Update: this *may* not be php-fpm specific. It seems to be occurring on sites which are running old PHP code (like old versions of WordPress) and are experiencing lots of PHP errors in the logs and/or mod sec errors. We *think* the one causing problems on one of our servers is using FastCGI mode, hence the possibility of it not always being php-fpm related. This does tend to further our suspicions that it may be occurring when a PHP process doesn't complete/terminate successfully or correctly. More updates to come as we continue troubleshooting.

websavers · Mar 28, 2020

The underlying dbus issue that was pinpointed as the cause of this bug (for most users) was fixed in RedHat and CentOS with a dbus update months ago, yet the workaround cron script in the Plesk Support article you provided are still needed. Has there been any indication as to why this is the case? In other words, have Plesk devs discovered the Plesk-specific cause of this scope unit / abandoned session leak?

moswak · Aug 5, 2020

I'm beginning to suspect that this also has something to do with the kernel used and the virtualization platform.
With Virtuozzo 6 there was never a problem and the cron script was not necessary.
We migrated some servers to virtuozzo 7 and suddenly all servers have this bug and the cron deletes hundreds of sessions every hour.
All centos7/8 Server with Plesk Obsidian.

websavers · Aug 5, 2020

moswak said:
I'm beginning to suspect that this also has something to do with the kernel used and the virtualization platform.
With Virtuozzo 6 there was never a problem and the cron script was not necessary.
We migrated some servers to virtuozzo 7 and suddenly all servers have this bug and the cron deletes hundreds of sessions every hour.
All centos7/8 Server with Plesk Obsidian.

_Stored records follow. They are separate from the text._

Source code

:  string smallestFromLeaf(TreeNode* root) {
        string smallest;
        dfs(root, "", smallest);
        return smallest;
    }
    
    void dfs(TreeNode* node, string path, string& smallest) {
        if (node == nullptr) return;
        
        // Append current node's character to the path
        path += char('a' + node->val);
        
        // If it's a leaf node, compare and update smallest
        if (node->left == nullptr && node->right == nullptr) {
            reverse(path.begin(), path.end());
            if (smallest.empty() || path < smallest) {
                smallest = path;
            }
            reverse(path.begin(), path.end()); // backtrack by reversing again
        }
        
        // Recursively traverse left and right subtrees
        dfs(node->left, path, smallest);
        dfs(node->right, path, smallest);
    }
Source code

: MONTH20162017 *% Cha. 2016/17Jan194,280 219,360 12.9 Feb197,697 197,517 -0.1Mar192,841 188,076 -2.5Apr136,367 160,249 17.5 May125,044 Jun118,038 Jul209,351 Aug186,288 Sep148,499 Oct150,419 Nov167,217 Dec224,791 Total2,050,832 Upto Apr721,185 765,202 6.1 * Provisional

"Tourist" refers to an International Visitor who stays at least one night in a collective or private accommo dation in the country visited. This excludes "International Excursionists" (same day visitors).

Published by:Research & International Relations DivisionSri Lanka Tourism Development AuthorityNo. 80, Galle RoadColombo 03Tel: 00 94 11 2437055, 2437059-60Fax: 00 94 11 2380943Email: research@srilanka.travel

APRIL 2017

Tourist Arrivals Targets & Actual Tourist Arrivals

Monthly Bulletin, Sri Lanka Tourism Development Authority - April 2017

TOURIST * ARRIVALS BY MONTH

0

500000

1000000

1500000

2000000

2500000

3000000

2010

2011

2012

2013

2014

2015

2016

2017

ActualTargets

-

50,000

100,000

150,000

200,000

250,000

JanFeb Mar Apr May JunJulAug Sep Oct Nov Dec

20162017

Vz7 around here too. I take it you were running CentOS 7 containers on the Virtuozzo 6 nodes (2.6.32 kernel) prior to migration to Virtuozzo 7?

It's quite possible that running CentOS 7 with systemd on kernel 2.6.32 simply handles systemd sessions differently (like a form of backwards compatible emulation) than with kernel 3.10.x where it's handled natively.

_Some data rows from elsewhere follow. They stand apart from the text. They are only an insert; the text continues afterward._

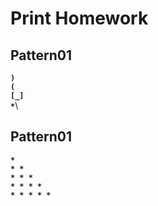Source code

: # Print Homework

## Pattern01

**` )   `**\
**` (   `**\
**`[_]  `**\
**`*`**\

## Pattern01

**`*`**\
**`* *`**\
**`* * *`**\
**`* * * *`**\
**`* * * * *`**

Or it could be that the Virtuozzo Linux 7 packages haven't incorporated the fixes from upstream.

moswak · Aug 5, 2020

I take it you were running CentOS 7 containers on the Virtuozzo 6 nodes (2.6.32 kernel) prior to migration to Virtuozzo 7?

Yes, the CT`s with centos 7 ran on VZ 6 without systemd problems. The problems have only existed since the CT's were migrated to VZ 7.

websavers · Aug 24, 2020

There's a comment on an unrelated bug report (seems to have been a glitch) that is referenced in passing as these versions supposedly containing the fixes for this systemd session leakage problem:

cat /etc/virtuozzo-release
Virtuozzo release 7.0.13 (136)
uname -a
Linux server.com 3.10.0-1062.7.1.vz7.130.12 x86_64 GNU/Linux
vzctl --version
vzctl v.7.0.209-1.vz7
rpm -qa | egrep "systemd|dbus"
systemd-219-67.vl7.2.6.x86_64
systemd-libs-219-67.vl7.2.6.x86_64
systemd-python-219-67.vl7.2.6.x86_64
systemd-sysv-219-67.vl7.2.6.x86_64
dbus-1.10.24-13.vl7.1.x86_64
dbus-glib-0.100-7.vl7.1.x86_64
dbus-python-1.1.1-9.vl7.1.x86_64

These versions were released on March 31st. The last time we encountered this problem was in March, so it's possible it's fixed now. Granted we don't have many CentOS 7 containers any longer that *don't* have the cron job set up to auto-repair this.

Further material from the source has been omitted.